PROMPT: Where the listing below has a line with "the idea that</span><span", write out exactly that line and every line after it, stopping after the line with "gr_65 gr-alert gr_spell gr_inline_cards gr_run_anim".

MATERIAL FOR THIS TASK START

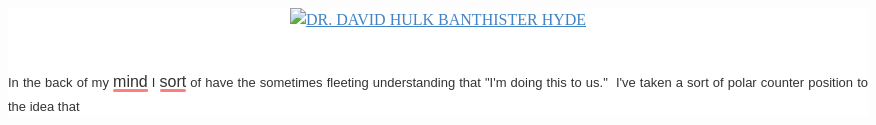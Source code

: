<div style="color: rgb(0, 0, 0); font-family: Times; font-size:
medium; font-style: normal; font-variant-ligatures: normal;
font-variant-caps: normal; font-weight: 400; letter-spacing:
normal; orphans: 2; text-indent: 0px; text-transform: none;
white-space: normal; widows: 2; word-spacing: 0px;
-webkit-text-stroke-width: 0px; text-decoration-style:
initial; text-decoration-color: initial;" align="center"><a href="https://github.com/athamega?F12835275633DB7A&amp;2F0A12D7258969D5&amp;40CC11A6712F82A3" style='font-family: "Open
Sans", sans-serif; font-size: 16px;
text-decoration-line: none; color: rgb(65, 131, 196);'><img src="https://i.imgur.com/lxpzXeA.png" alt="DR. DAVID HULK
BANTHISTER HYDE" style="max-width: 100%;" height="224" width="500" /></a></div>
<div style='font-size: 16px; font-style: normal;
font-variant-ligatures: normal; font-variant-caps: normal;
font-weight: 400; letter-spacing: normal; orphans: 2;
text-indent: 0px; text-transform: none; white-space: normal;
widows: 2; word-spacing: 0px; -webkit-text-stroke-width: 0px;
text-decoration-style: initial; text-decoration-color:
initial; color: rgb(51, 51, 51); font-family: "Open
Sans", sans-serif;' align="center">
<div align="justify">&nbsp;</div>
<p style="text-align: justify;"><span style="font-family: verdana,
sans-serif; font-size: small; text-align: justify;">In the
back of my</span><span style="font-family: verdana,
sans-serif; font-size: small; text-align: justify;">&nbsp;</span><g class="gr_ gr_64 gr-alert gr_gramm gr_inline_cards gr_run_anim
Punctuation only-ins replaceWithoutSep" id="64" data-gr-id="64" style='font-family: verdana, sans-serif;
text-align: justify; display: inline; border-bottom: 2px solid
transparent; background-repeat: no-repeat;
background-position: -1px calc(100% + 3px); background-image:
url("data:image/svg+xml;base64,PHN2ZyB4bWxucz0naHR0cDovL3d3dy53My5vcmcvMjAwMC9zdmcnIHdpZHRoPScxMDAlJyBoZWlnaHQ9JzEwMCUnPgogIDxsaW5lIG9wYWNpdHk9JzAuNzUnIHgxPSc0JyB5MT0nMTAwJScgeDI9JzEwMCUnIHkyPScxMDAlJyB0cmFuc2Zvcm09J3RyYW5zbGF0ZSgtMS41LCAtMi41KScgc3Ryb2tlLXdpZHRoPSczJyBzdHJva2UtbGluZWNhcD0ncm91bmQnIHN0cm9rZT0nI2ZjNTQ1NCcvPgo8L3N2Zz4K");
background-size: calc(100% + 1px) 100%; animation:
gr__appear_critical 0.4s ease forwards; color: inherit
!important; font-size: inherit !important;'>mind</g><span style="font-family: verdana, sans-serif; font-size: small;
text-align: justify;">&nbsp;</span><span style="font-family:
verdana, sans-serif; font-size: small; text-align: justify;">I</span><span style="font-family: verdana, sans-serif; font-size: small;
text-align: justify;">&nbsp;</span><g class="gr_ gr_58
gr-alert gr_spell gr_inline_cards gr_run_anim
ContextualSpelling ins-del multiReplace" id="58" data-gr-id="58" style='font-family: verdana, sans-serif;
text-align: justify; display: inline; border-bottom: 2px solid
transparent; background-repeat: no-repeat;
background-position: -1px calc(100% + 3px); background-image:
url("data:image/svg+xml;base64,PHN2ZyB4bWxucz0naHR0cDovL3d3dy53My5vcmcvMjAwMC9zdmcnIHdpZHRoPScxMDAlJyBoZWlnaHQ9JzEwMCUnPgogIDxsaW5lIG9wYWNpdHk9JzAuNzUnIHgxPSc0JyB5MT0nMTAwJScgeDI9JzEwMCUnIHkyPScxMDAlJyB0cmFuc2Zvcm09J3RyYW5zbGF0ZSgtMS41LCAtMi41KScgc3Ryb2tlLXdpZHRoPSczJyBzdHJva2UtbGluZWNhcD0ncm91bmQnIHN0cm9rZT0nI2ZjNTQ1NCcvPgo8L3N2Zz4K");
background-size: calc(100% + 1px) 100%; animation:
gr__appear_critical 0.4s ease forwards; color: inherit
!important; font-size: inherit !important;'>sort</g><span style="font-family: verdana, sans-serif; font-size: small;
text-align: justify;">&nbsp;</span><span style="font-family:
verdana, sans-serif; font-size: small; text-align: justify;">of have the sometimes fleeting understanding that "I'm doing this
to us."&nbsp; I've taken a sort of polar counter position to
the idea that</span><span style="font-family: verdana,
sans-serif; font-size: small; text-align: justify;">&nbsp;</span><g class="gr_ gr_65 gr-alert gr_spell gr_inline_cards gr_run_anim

MATERIAL FOR THIS TASK END
MATERIAL FOR THIS TASK START

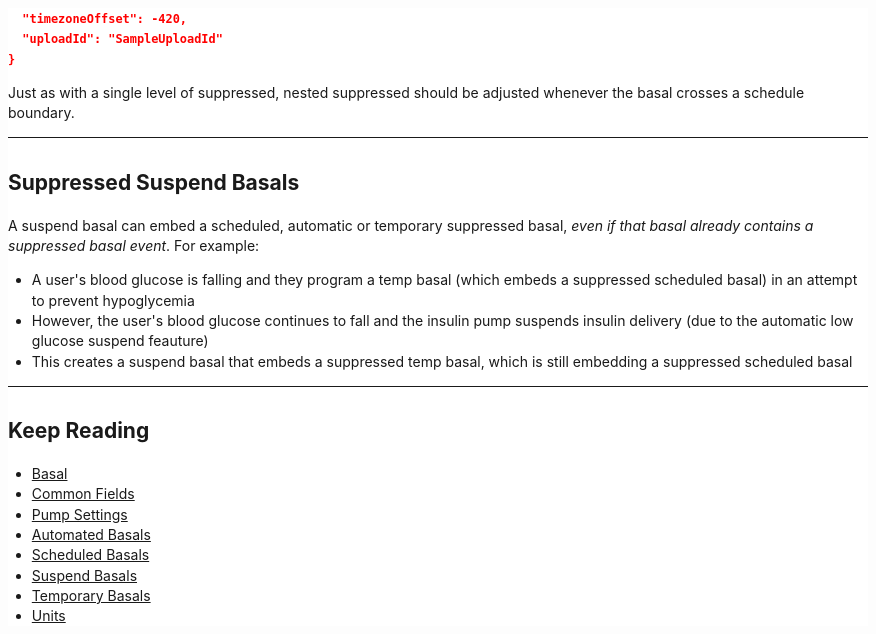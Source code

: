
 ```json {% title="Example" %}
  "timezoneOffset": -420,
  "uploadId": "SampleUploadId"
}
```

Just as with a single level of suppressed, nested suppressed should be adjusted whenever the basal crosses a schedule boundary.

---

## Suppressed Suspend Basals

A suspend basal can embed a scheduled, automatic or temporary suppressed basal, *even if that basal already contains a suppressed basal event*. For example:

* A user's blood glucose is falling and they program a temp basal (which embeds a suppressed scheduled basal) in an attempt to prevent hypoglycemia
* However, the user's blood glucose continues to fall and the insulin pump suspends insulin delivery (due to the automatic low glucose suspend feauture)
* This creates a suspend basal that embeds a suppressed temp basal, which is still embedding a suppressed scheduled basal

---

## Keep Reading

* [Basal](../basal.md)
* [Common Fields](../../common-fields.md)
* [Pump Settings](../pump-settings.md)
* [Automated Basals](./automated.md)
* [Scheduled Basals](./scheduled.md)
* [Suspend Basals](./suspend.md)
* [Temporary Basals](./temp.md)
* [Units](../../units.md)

MATERIAL FOR THIS TASK END

ANSWER BOX:
the idea that</span><span style="font-family: verdana,
sans-serif; font-size: small; text-align: justify;">&nbsp;</span><g class="gr_ gr_65 gr-alert gr_spell gr_inline_cards gr_run_anim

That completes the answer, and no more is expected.